AIP-74 Introducing Data Assets

Status

State	Accepted
Discussion Thread	https://lists.apache.org/thread/6rp4jhflwg3czhtvjszoctdry85vfv8r
Vote Thread	https://lists.apache.org/thread/9570fr5b2jv6hb2fd5z43jmsws42ls1z
Vote Result Thread	https://lists.apache.org/thread/f0rvbdbpq7bylt3kv0v6gn90qr3f98ng
Progress Tracking (PR/GitHub Project/Issue Label)	https://github.com/orgs/apache/projects/412
GitHub Project	link
Umbrella AIP	AIP-73 Expanded Data Awareness
Date Created	2024-06-26
Version Released
Authors	Constance Martineau Tzu-ping Chung

This AIP is part of AIP-73, which aims to expand data awareness within Airflow.

Rationale

A data asset is, fundamentally, a collection of logically related data. This can be one of (but not limited to):

A table in a relational database
An persisted ML model
An embedded dashboard or report
A bunch of tables grouped by a naming convention sharing a near-identical structure
A directory containing CSV files

From a programmatic standpoint, we will define assets as entities within a function that are generated when that function is called and executed. Assets can be created as one-off events, but more commonly are updated somewhat periodically, either indefinitely or until a set point of time. Each write can either:

Replace data in its entirety (for example by deleting and recreating a table)
Incrementally append data to an existing asset (for example by inserting or upserting DB records into an existing table or by creating a new file in a directory), or
Publish a new iteration of the asset (for example by publishing a new ML model version or creating and sending a new iteration of regulatory report).

While it’s not necessary for a pipeline to understand this distinction, similar to how version control systems consider diffs, it is important for pipelines to understand what each task execution changes within an asset in order for Airflow to highlight impacts on other dependent assets and recreating those writes retroactively (i.e backfilling, discussed later).

Proposed Changes

Rename Datasets to Assets

Taking inspiration from other tooling like Great Expectations, Atlan and Dagster, we propose to rename Datasets to Assets, and potentially introduce subtypes. The term “asset” is more generalizable, and can be used to represent other data products like serialized ML models.

This opens the door to us adding different types of assets beyond datasets, like ML models. ML practitioners use datasets AND serialized models as part of their ML pipelines, and while there is nothing that is stopping ML practitioners from representing both as “datasets” in Airflow today, it is uncomfortable to refer to models as datasets when they are distinct concept, and makes it hard to distinguish between tasks updating ML models and tasks updating datasets in the UI and in the code. We can also add specific attributes for different asset types. For example, most datasets are semi-structured and in a tabular format, so it is reasonable to assume that datasets have schemas with column names and types.
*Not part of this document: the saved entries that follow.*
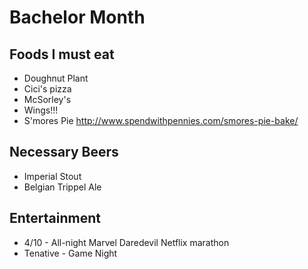 # Bachelor Month
## Foods I must eat
* Doughnut Plant
* Cici's pizza
* McSorley's
* Wings!!!
* S'mores Pie http://www.spendwithpennies.com/smores-pie-bake/

## Necessary Beers
* Imperial Stout
* Belgian Trippel Ale

## Entertainment
* 4/10 - All-night Marvel Daredevil Netflix marathon
* Tenative - Game Night
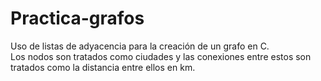 # Practica-grafos
Uso de listas de adyacencia para la creación de un grafo en C.  
Los nodos son tratados como ciudades y las conexiones entre estos son tratados como la distancia entre ellos en km.  
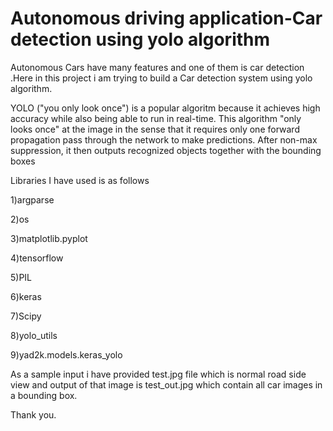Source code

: # Autonomous driving application-Car detection using yolo algorithm
 Autonomous Cars have many features and one of them is  car detection .Here in this project i am trying to build a Car detection system using yolo algorithm.
 
 YOLO ("you only look once") is a popular algoritm because it achieves high accuracy while also being able to run in real-time. This algorithm "only looks once" at the image in the sense that it requires only one forward propagation pass through the network to make predictions. After non-max suppression, it then outputs recognized objects together with the bounding boxes
 
 Libraries I have used is as follows
 
 1)argparse
 
 2)os
 
 3)matplotlib.pyplot
 
 4)tensorflow
 
 5)PIL
 
 6)keras
 
 7)Scipy
 
 8)yolo_utils
 
 9)yad2k.models.keras_yolo

As a sample input i have provided test.jpg file which is normal road side view and output of that image is test_out.jpg which contain all car images in a bounding box.

Thank you.
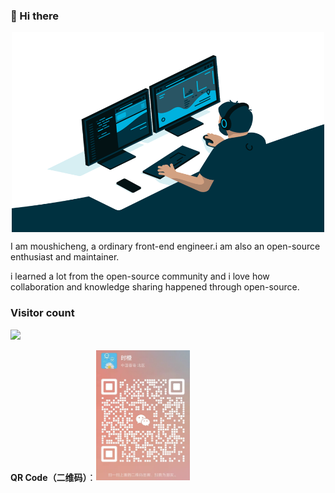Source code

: ### 👋 Hi there

<div align="center">
  <img align="center" alt="GIF" src="https://github.com/moushicheng/moushicheng/blob/master/code.gif?raw=true" width="500" height="320" />
</div>

I am moushicheng, a ordinary front-end engineer.i am also an open-source enthusiast and maintainer.

i learned a lot from the open-source community and i love how collaboration and knowledge sharing happened through open-source.

### Visitor count

<img src="https://profile-counter.glitch.me/moushicheng/count.svg" />

**QR Code（二维码）**：<img src="/qrcode.png" width="150">
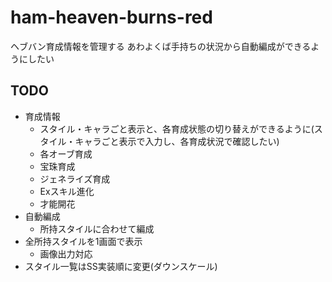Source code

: # ham-heaven-burns-red
ヘブバン育成情報を管理する
あわよくば手持ちの状況から自動編成ができるようにしたい
## TODO
- 育成情報
  - スタイル・キャラごと表示と、各育成状態の切り替えができるように(スタイル・キャラごと表示で入力し、各育成状況で確認したい)
  - 各オーブ育成
  - 宝珠育成
  - ジェネライズ育成
  - Exスキル進化
  - 才能開花
- 自動編成
  - 所持スタイルに合わせて編成
- 全所持スタイルを1画面で表示
  - 画像出力対応
- スタイル一覧はSS実装順に変更(ダウンスケール)

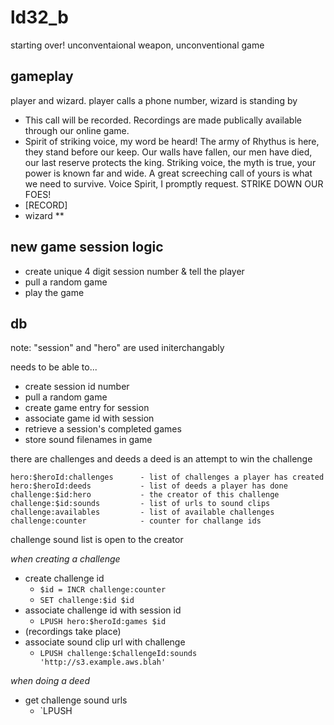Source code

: # ld32_b
starting over! unconventaional weapon, unconventional game







## gameplay

player and wizard. player calls a phone number, wizard is standing by 

* This call will be recorded. Recordings are made publically available through our online game.
* Spirit of striking voice, my word be heard! The army of Rhythus is here, they stand before our keep.
  Our walls have fallen, our men have died, our last reserve protects the king.
  Striking voice, the myth is true, your power is known far and wide. A great screeching call of yours is what we need to survive.
  Voice Spirit, I promptly request. STRIKE DOWN OUR FOES! 
* [RECORD]
* wizard
** 

## new game session logic


- create unique 4 digit session number & tell the player
- pull a random game
- play the game


## db

note: "session" and "hero" are used initerchangably

needs to be able to...

- create session id number 
- pull a random game
- create game entry for session
- associate game id with session
- retrieve a session's completed games
- store sound filenames in game

there are challenges and deeds
a deed is an attempt to win the challenge

    hero:$heroId:challenges      - list of challenges a player has created
    hero:$heroId:deeds           - list of deeds a player has done
    challenge:$id:hero           - the creator of this challenge
    challenge:$id:sounds         - list of urls to sound clips
    challenge:availables         - list of available challenges
    challenge:counter            - counter for challange ids
    
challenge sound list is open to the creator


*when creating a challenge*

* create challenge id 
  * `$id = INCR challenge:counter`
  * `SET challenge:$id $id`
* associate challenge id with session id
  * `LPUSH hero:$heroId:games $id`
* (recordings take place)
* associate sound clip url with challenge
  * `LPUSH challenge:$challengeId:sounds 'http://s3.example.aws.blah'`
  

*when doing a deed*

* get challenge sound urls
  * `LPUSH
In user-facing interfaces, the term Dataset will be collectively changed to Asset. The current Datasets view in the web UI, for example, will be renamed to the Assets view.

The Asset Class

Similar to how Dataset works, an asset can be declared by instantiating an Asset object. One difference from Dataset is that Asset will have an additional name argument. If given, this must be unique in the Airflow deployment, and is used to represent the asset in user-facing interfaces, e.g. the web UI. Both name and uri can be given, but if one of them is omitted, its value should be inferred from the other. At least one of the arguments must be provided; they cannot both be absent. For convenience, the uri argument will also accept an ObjectStoragePath to be automatically coerced into a URI string.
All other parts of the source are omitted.